Same as this stupid browser investigation they have going on now. There is more competition in the browser market than ever before, and the EU is just wasting time and money. Oh, and Windows N? Not one person bought it. Maybe someday the EU will deal with problems when they are relevant, lets hope.
Good thing I am not an EU citizen, I would be pretty annoyed with them. They look like Opera’s and Googles bitches.
This is my far one of dumbest posts you have made to date. You long ago crossed the line from a merely annoying and ignorant troll to just a downright loon.
I don’t know how you would expect to get away with that without any support whatsoever.
I think he just meant that it would be ridiculous to require in-step upgrades for client vs. server because there should be nothing about the current server OS that prohibits the client from advancing. Unless I misread him.
I DON’T think he was saying that Windows Server DOES require those things. He was being sarcastic or mocking.
On the other hand, I think a more interesting thing to talk about would be why DO server OS’s seem to walk hand in hand with clients? For example, Mac OS X. Bug fixes are obvious. But why release major releases simultaneously?
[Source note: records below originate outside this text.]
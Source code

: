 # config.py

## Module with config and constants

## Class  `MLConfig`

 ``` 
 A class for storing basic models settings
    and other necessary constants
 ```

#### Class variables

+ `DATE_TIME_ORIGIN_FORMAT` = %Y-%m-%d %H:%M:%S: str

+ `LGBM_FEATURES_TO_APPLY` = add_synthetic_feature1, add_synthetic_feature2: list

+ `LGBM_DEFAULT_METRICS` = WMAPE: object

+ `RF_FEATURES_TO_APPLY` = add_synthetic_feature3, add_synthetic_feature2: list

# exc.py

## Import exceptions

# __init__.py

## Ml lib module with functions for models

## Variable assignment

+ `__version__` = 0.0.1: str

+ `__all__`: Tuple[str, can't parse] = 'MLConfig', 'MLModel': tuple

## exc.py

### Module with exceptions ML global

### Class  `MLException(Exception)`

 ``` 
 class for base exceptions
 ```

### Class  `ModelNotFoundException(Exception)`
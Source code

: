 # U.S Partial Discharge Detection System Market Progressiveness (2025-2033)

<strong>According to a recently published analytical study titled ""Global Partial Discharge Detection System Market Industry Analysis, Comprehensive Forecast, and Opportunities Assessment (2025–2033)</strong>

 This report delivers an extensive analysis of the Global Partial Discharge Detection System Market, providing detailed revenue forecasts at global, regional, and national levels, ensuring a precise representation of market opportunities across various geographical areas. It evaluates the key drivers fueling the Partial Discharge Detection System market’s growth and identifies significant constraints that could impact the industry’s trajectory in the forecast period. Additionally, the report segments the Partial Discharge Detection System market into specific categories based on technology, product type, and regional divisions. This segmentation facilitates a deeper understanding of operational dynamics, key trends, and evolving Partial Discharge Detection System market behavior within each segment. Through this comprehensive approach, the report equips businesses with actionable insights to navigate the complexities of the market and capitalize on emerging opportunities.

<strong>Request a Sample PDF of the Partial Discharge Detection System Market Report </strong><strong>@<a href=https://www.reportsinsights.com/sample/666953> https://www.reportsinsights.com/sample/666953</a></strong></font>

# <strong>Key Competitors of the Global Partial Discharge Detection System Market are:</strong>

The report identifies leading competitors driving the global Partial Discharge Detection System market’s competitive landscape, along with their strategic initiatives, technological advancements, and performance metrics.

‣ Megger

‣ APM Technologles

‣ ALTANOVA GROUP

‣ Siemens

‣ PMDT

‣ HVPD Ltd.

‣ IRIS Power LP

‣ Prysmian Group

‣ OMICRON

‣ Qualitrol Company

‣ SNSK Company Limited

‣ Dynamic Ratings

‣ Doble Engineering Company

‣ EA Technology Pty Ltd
One reason would be some sort of major feature set that requires changes in both the client and server to use the new feature set. Other than that I would think that it would be sort of disadvantageous in the sense that if I were purchasing an OS for my servers, I would want them to be as stable and mature as possible without needing major upgrades whenever the clients are upgraded.
BLEH! I ramble on again. Someone should give me a virtual slap.
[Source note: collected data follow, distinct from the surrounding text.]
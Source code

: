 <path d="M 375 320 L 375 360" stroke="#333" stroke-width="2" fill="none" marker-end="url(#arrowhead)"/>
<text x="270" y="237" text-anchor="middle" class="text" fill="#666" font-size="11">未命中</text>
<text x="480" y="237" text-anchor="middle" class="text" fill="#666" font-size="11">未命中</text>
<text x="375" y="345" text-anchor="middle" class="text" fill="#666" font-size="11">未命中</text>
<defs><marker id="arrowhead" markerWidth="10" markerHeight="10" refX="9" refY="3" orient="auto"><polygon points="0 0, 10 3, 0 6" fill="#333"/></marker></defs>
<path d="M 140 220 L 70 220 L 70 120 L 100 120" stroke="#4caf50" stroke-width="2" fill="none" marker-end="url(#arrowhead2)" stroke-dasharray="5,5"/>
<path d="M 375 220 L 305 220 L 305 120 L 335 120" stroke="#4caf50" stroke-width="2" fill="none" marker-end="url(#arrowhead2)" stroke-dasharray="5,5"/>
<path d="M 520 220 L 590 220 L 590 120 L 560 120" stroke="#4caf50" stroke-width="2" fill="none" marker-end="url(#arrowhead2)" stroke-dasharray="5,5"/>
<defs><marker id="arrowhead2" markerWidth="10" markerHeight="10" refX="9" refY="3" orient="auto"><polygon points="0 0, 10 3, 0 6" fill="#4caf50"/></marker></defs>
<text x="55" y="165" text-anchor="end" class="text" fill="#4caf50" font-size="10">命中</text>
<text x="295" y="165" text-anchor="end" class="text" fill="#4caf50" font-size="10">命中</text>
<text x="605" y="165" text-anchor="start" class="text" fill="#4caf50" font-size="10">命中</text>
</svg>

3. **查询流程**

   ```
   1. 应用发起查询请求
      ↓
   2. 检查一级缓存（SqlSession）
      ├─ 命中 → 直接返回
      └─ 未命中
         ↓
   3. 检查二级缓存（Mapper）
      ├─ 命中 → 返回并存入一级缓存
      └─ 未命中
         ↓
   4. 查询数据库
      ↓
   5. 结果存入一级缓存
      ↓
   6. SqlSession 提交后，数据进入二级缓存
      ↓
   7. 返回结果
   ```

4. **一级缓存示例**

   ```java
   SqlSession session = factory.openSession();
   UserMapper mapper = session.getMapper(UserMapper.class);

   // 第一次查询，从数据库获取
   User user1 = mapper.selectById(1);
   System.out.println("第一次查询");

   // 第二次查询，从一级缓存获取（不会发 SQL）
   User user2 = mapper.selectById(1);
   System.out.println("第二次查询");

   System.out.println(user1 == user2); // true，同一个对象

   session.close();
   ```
the kernel will be the same. and all the IT benefits from 7 will be in 2008 R2. it’s a lot more synced up than they are making it seam. it just like how vista and 2008 were. and trust me it’s worth the update IIS 7.5 and wayyy easier deploying of roles is just great. it is what 2003 R2 was to 2003 with even more goodies.
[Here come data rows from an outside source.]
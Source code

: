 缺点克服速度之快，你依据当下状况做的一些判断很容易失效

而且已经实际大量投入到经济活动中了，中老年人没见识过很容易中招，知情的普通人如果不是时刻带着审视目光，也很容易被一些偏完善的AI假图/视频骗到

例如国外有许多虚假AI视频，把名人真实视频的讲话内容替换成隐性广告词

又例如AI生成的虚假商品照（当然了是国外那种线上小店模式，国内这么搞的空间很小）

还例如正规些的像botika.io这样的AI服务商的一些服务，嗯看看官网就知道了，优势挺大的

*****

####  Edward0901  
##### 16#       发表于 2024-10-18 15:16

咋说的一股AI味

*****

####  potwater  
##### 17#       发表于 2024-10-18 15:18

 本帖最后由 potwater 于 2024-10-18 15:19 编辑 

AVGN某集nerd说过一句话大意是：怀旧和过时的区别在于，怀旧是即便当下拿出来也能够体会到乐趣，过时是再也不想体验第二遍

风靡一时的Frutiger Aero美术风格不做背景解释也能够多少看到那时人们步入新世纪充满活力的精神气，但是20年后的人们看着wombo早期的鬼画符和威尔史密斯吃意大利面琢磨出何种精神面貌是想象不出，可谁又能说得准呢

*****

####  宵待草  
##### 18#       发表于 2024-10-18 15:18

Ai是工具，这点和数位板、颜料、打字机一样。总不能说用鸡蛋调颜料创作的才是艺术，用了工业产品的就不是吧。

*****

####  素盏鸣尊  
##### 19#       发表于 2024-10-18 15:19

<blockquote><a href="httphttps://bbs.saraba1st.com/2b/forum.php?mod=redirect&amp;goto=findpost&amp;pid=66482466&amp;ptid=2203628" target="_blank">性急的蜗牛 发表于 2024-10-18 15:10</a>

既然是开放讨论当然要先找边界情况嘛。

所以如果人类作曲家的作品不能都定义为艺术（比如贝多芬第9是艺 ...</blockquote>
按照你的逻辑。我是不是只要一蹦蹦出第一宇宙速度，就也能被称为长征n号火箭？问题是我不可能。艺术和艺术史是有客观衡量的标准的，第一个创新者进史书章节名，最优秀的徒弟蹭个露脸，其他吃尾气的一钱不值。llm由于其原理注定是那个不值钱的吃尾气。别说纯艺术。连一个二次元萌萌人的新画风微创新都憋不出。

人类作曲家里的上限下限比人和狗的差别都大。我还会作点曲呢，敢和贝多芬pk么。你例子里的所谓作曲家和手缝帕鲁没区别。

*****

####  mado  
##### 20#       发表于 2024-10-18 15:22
Microsoft should release Windows Server and standard Windows at the same time, with feature parity, full compatibility, and the same name.
Windows Vista, Windows Server Vista
Windows 7, Windows Server 7
etc.
OS X, Ubuntu work that way. Most Windows admins I’ve spoken to would prefer it to be this way.
Something to consider though is OS X and GNU/Linux distros are released much more frequently, and mostly incremental, evolutionary updates. It makes sense to release the client and server at the same time. Windows releases are often significantly different from their predecessors, and users need more time to adjust. By the time the server version of Windows is released, a large portion of workers already have the client at home, and are sufficiently familiar with it. This helps mitigate the burden of transition.
Besides, any enterprise that deploys software as soon as its released is downright foolish IMO, regardless of platform.
Server 2008 R2 is the Server version of Windows 7. There are changes there (especially the ‘client’ parts of the server like Terminal Services and the user interface), but I guess they can say that it’s not a major release since the server specific bits have been improved but in a revolutionary way.
From a kernel perspective (which is quite a major part of the server scenario), there have been pretty large performance improvements for the server, so it’s not exactly a worthless release.